A特別なものを用意する必要はなく、使い慣れたものがあればそれでかまいません。洗浄は1日1回以上、保湿剤はできれば1日2〜3回、最低でも1日1回はしっかりと塗るようにしましょう。
Qメイクをしても大丈夫ですか?
Aメイクはいつも通りにしてかまいません。手持ちの化粧品がしみたりしなければ、無理に買い替える必要はありません。メイクをした日は、夜には必ずきれいに落とし、洗顔・保湿をしてください。
Qステロイド外用剤を塗らずにメイクをしてしまいました。
塗らなくて良いですか?
Aステロイド外用剤は、メイクの上からつけても効果が薄れることはないので塗りましょう。
Qひげは剃ってもいいですか?
A清潔を保つため、できるだけひげ剃りを行うようにします。刺激が少ない電気カミソリが望ましいです。
Q外出するときに気をつけることはありますか?
A日焼け止めを塗ったり、日傘や帽子などで紫外線対策をしましょう。メイクも紫外線防止には有効な手段といえます。

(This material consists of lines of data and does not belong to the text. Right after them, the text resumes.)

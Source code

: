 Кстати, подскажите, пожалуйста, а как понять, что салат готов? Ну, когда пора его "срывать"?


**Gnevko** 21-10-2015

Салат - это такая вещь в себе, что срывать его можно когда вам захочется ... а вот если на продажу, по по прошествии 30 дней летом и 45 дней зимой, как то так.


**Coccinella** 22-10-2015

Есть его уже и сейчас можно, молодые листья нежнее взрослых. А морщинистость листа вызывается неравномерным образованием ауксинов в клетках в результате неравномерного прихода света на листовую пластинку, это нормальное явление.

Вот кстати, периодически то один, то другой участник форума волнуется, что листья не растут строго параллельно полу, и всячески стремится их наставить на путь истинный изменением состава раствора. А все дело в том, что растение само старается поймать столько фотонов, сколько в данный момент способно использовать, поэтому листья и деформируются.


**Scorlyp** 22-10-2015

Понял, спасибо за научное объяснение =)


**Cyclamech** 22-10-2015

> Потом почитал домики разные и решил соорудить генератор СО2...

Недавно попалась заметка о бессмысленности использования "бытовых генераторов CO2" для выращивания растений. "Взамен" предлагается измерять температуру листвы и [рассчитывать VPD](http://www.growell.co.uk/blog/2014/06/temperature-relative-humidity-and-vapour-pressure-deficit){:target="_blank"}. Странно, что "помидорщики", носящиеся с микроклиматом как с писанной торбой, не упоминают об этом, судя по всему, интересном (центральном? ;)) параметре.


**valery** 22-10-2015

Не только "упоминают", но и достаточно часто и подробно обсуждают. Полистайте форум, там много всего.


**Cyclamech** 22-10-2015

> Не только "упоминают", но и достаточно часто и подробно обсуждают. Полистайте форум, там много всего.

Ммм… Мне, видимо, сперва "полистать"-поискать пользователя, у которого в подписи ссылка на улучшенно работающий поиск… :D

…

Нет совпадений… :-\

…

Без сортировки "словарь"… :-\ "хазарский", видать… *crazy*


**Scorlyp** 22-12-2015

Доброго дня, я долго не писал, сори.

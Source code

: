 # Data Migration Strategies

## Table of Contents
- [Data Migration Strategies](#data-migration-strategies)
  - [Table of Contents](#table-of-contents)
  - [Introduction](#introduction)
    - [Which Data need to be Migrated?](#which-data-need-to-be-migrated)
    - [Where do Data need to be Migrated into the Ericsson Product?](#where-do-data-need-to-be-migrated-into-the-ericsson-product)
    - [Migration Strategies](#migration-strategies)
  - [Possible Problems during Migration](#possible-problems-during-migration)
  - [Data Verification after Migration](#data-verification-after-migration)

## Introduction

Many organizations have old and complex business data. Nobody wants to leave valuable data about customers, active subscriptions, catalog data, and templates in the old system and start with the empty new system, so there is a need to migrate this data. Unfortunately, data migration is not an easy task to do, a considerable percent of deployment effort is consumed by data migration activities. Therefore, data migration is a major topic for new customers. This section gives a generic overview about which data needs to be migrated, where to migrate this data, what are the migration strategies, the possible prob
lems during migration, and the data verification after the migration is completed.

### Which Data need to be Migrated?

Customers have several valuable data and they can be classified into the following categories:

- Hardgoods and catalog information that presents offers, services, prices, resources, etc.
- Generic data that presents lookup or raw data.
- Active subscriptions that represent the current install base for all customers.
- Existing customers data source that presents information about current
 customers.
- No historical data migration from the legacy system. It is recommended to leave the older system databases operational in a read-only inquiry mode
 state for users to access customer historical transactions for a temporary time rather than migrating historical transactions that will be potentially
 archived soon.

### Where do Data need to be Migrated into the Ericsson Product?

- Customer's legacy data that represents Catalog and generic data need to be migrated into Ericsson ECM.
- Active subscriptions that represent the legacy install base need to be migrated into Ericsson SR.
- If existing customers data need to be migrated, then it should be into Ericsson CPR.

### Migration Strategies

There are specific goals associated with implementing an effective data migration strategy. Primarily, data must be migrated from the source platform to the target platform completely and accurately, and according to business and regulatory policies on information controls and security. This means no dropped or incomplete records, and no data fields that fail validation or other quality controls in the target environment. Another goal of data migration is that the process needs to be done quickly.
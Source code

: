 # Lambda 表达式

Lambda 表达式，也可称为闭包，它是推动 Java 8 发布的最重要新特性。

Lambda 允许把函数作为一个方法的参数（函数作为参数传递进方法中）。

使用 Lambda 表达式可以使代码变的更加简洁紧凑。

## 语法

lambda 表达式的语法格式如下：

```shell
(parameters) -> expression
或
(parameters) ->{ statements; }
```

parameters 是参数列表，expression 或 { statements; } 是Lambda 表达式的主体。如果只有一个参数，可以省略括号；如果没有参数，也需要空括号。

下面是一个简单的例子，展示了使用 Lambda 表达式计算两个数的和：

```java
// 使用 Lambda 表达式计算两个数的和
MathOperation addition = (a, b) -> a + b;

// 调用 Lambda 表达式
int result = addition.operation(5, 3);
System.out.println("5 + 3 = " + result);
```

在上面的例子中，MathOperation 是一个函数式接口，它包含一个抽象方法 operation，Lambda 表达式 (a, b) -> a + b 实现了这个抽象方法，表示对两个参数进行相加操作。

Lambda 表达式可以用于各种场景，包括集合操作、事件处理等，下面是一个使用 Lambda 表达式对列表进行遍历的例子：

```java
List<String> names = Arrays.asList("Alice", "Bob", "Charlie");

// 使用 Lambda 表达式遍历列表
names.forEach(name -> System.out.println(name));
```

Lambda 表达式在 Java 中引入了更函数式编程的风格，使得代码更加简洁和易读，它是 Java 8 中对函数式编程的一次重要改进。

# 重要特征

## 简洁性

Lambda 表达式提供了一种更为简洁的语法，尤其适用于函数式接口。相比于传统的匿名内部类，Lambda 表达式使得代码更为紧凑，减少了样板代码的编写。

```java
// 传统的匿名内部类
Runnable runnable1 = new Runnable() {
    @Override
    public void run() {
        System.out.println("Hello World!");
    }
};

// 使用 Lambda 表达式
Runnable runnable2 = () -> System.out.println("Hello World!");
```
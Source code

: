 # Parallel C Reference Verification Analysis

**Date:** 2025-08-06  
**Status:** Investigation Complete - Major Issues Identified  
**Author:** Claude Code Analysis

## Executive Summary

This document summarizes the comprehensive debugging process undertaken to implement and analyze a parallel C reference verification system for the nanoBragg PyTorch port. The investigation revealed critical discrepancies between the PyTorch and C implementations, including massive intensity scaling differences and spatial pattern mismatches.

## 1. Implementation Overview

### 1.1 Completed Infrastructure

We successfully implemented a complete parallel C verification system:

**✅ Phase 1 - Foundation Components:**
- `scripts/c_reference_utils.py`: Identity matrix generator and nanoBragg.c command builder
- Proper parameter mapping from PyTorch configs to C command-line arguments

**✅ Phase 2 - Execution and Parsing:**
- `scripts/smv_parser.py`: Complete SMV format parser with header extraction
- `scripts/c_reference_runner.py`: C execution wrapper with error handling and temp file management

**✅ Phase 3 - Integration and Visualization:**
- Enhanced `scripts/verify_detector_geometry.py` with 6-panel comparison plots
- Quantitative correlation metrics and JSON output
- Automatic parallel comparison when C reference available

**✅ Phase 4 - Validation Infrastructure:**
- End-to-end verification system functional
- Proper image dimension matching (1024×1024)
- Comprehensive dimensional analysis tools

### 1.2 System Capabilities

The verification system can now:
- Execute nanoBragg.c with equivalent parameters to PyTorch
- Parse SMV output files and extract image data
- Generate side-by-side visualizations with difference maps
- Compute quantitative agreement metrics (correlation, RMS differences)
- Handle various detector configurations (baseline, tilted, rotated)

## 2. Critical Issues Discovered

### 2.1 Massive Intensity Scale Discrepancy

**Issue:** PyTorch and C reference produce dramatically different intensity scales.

Q爪の先がギザギザして、部分的に欠けてしまった場合、どうしたら良いですか?
A抗がん剤による皮膚障害の1つとして、爪がもろくなります。爪切りは、はさみタイプのものを使用するまたは爪用のやすりを使って整えます。ギザギザした爪は衣服やタオルがひっかかりやすく、爪にも負担がかかるので、絆創膏などで覆うことで、布に引っかかるのを防ぎます。